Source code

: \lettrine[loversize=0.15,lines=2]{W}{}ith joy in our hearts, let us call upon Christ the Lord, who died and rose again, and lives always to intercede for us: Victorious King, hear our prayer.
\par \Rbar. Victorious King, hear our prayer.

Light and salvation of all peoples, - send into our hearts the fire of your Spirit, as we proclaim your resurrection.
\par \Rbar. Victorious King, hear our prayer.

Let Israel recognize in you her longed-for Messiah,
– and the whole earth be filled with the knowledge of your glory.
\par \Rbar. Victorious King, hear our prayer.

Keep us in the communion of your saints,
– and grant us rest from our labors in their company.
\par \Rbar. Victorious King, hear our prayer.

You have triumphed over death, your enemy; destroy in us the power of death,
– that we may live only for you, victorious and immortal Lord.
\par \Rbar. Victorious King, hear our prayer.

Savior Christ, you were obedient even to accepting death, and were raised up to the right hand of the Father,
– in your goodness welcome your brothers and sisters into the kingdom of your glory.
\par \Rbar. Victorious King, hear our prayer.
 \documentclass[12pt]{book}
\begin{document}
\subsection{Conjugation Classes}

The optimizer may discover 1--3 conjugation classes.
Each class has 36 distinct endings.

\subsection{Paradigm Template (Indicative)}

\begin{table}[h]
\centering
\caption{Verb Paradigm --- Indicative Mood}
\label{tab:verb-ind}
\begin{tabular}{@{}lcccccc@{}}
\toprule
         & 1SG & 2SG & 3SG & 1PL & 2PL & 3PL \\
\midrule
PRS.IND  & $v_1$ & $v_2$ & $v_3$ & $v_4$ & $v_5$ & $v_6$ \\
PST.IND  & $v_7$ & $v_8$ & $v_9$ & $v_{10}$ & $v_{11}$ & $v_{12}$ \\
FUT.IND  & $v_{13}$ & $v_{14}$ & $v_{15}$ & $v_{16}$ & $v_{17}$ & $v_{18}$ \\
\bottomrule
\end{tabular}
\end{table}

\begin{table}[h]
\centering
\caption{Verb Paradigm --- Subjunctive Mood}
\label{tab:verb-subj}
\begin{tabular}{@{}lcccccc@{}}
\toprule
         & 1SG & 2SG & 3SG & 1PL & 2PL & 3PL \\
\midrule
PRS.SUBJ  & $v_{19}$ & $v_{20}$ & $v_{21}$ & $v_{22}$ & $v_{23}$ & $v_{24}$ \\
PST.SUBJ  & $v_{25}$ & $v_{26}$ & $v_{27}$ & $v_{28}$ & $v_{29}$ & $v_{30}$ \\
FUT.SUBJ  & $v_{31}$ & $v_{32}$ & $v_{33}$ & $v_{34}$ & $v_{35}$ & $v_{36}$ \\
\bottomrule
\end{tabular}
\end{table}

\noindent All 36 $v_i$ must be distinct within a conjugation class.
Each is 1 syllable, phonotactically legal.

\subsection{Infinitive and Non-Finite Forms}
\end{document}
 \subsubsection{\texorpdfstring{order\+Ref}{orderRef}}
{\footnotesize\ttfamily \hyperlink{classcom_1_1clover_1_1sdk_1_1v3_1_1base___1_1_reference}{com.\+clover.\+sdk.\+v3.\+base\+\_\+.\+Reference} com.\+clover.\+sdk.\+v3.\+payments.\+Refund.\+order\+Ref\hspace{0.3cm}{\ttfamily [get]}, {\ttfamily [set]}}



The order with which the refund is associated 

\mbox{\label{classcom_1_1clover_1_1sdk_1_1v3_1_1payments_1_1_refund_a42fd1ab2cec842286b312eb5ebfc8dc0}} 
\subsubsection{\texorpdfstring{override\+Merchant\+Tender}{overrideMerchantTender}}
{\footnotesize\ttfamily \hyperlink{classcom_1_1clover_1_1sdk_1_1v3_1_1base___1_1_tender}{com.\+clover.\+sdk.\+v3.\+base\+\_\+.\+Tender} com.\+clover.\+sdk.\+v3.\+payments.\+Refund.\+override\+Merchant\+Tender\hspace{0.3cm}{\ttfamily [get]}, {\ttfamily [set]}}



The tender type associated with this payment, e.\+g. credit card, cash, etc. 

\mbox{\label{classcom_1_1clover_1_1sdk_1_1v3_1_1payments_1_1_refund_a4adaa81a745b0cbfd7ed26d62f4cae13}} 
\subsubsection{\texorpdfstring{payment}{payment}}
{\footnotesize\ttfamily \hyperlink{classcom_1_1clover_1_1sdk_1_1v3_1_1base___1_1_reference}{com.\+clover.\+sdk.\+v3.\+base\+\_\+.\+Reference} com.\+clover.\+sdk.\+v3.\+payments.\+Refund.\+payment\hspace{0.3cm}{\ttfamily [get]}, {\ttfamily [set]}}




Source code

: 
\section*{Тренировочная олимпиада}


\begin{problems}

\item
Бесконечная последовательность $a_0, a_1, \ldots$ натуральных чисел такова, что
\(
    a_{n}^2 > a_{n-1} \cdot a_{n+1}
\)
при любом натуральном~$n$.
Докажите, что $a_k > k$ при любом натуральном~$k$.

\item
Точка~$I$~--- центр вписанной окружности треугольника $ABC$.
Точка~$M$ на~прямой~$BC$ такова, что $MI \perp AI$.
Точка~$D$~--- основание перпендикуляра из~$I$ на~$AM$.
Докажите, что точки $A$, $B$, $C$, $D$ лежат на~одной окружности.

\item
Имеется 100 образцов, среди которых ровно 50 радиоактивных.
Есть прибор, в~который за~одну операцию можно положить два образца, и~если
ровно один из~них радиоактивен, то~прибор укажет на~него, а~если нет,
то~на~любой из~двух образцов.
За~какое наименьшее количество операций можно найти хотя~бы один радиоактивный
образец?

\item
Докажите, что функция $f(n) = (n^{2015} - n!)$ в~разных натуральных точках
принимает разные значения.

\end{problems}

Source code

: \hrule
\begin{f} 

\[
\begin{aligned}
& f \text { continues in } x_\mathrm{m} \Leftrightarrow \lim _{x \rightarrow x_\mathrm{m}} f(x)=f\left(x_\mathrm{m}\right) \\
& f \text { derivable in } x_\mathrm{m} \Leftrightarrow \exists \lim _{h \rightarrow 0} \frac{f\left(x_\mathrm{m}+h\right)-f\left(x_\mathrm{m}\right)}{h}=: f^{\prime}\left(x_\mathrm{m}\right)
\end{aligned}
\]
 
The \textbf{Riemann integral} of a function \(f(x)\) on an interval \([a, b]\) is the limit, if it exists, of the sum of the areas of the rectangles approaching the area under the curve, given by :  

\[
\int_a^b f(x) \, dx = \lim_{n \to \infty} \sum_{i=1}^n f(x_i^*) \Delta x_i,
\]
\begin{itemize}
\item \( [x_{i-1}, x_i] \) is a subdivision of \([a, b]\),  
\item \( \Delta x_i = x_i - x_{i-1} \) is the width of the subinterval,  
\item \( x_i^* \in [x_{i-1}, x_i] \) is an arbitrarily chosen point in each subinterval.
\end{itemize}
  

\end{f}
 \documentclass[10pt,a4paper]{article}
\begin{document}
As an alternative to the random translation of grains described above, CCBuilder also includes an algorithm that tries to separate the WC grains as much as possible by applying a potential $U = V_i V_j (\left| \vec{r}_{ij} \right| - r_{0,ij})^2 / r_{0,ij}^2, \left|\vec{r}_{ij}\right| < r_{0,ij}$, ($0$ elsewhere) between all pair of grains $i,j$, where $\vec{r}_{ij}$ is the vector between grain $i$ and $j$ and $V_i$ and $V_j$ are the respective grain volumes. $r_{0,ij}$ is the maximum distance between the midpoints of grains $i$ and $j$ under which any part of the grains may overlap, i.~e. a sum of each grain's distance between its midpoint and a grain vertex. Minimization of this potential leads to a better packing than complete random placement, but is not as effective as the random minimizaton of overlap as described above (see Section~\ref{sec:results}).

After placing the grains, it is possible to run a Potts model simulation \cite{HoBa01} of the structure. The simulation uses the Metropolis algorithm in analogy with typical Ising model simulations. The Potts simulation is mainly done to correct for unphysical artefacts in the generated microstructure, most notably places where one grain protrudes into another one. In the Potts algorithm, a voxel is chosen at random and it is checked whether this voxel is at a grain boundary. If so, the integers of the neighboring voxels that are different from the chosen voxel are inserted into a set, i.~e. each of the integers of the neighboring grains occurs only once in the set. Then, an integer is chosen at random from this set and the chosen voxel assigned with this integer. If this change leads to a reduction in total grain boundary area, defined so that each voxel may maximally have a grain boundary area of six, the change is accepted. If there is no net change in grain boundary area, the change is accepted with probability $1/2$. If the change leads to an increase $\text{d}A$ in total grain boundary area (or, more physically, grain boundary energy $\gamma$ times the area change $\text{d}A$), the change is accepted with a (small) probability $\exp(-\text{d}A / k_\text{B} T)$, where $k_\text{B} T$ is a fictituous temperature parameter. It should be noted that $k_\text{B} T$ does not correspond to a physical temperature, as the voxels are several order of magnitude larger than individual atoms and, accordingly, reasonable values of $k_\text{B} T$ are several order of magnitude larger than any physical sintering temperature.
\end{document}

■ ■ ■ ■

Would you retype exactly the lines above, from the line with "knowledge of your glory." to the line with "kingdom of your glory.", with both end lines kept and nothing more?

> [Task response]:
– and the whole earth be filled with the knowledge of your glory.
\par \Rbar. Victorious King, hear our prayer.

Keep us in the communion of your saints,
– and grant us rest from our labors in their company.
\par \Rbar. Victorious King, hear our prayer.

You have triumphed over death, your enemy; destroy in us the power of death,
– that we may live only for you, victorious and immortal Lord.
\par \Rbar. Victorious King, hear our prayer.

Savior Christ, you were obedient even to accepting death, and were raised up to the right hand of the Father,
– in your goodness welcome your brothers and sisters into the kingdom of your glory.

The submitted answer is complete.